• _Goal of the exercise_
When you have gone through the entries below, state how many lines include the word "subsection" and write nothing else.

• _Supplied records_
_____

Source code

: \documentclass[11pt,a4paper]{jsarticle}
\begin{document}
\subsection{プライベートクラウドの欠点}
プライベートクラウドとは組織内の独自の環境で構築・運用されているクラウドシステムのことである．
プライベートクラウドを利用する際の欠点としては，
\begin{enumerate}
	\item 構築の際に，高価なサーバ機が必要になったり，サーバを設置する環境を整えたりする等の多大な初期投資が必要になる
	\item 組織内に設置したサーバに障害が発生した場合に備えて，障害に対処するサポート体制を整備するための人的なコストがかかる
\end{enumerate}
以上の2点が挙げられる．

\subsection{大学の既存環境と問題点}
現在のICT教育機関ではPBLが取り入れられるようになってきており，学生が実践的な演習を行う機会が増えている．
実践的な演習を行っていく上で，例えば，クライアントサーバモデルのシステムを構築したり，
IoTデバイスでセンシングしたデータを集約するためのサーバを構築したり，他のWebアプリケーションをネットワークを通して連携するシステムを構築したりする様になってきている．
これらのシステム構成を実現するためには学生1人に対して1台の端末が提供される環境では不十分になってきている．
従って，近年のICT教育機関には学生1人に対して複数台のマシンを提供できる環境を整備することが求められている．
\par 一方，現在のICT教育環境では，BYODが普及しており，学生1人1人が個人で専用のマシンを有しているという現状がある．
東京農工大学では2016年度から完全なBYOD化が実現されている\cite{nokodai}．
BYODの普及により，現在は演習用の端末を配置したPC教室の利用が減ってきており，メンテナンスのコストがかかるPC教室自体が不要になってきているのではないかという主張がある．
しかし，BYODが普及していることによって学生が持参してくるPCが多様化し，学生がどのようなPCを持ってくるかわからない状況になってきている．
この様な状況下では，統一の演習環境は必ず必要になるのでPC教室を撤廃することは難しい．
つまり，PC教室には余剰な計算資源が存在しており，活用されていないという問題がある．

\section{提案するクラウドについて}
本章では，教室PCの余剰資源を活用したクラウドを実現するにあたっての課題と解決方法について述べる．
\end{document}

_____

• _Answer_
2